So wirken Sie beim Reden sicher und souverän!

von | 18.08.2017 | Blog, Präsentation | 2 Kommentare

Es sind diese Menschen, die in ihrem Vortrag auf der Bühne vor großem Publikum Sicherheit ausstrahlen, die im Verkaufsgespräch oder in der Verhandlung souverän ihre Argumente anbringen und ihr Gegenüber überzeugen. Oft bewundern wir sie. Diese Rhetoriker. Die Gabe, so kompetent und glaubwürdig aufzutreten, scheint etwas ganz Besonderes, sodass nur wenige, nur die ganz Großen damit ausgestattet sind.

Stopp!! Einen sicheren und souveränen Eindruck kann jeder machen!!

Mit einer gut dosierten Portion Training können wir uns mit unserer verbalen Kommunikation und unserer Körpersprache so vertraut machen, dass wir sie künftig in allen wichtigen Redesituationen professionell einsetzen können.

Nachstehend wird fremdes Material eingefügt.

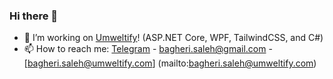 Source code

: ### Hi there 👋

- 🌱 I’m working on [Umweltify](https://umweltify.com)! (ASP.NET Core, WPF, TailwindCSS, and C#)
- 📫 How to reach me: [Telegram](https://t.me/mrgladius) - [bagheri.saleh@gmail.com](mailto:bagheri.saleh@gmail.com) - 
[bagheri.saleh@umweltify.com] (mailto:bagheri.saleh@umweltify.com)

<!--
**SalehBagheri/SalehBagheri** is a ✨ _special_ ✨ repository because its `README.md` (this file) appears on your GitHub profile.

Here are some ideas to get you started:

- 🔭 I’m currently working on ...
- 🌱 I’m currently learning ...
- 👯 I’m looking to collaborate on ...
- 🤔 I’m looking for help with ...
- 💬 Ask me about ...
- 📫 How to reach me: ...
- 😄 Pronouns: ...
- ⚡ Fun fact: ...
-->
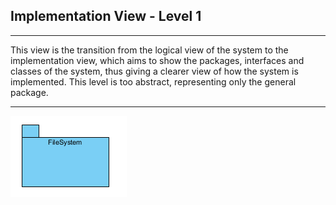 ## Implementation View - Level 1

------------------------------
This view is the transition from the logical view of the system to the implementation view, which aims to show the packages, interfaces and classes of the system, thus giving a clearer view of how the system is implemented. This level is too abstract, representing only the general package.

--------------------------------
![ImplementationView](IV_LVL1.png) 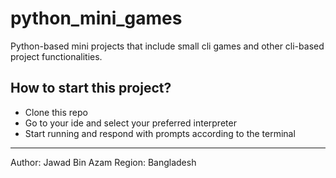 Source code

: # python_mini_games
Python-based mini projects that include small cli games and other cli-based project functionalities.
## How to start this project?
- Clone this repo
- Go to your ide and select your preferred interpreter
- Start running and respond with prompts according to the terminal
--- 
Author: Jawad Bin Azam
Region: Bangladesh

  
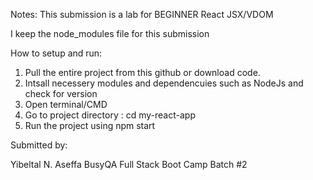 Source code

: Notes:
This submission is a lab for BEGINNER React JSX/VDOM


I keep the node_modules file for this submission

How to setup and run:
1. Pull the entire project from this github or download code.
2. Intsall necessery modules and dependencuies such as NodeJs and check for version
3. Open terminal/CMD
4. Go to project directory :
    cd my-react-app
5. Run the project using
    npm start

Submitted  by:
 
Yibeltal N. Aseffa 
BusyQA Full Stack Boot Camp Batch #2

Doch was heißt eigentlich professionell in diesem Zusammenhang? Wann wirkt ein Redner, ein Vortragender oder ein Gesprächspartner sicher, überzeugend und kompetent? Was muss er mitbringen, damit die Präsentation bei den Zuhörern ankommt?

1 – Informationen gut aufbereiten

3 Tipps für den sicheren Auftritt: Informationen gut aufbereiten

Ein professioneller, erfolgreicher Auftritt in einem persönlichen Gespräch, einem Meeting oder auf der Bühne vor Publikum weist mehrere Merkmale auf. In erster Linie ist es wichtig, seine Zuhörer, Gesprächspartner, Interessenten oder Zielgruppe „abzuholen“. Und das heißt, der Redner muss die Sprache seines Gegenübers sprechen. Er muss sich in sein Gegenüber hineinversetzen und sich z. B. fragen: Welchen Kenntnisstand haben die Leute? Welche Informationen brauchen sie, damit sie meine Botschaft verstehen und ich mit meiner Präsentation oder im Gespräch mein Ziel erreiche? Welche Beispiele, Bilder oder Fakten passen für mein Gegenüber am besten? Wie sehr muss ich die Informationen für mein Publikum herunterbrechen und aufbereiten?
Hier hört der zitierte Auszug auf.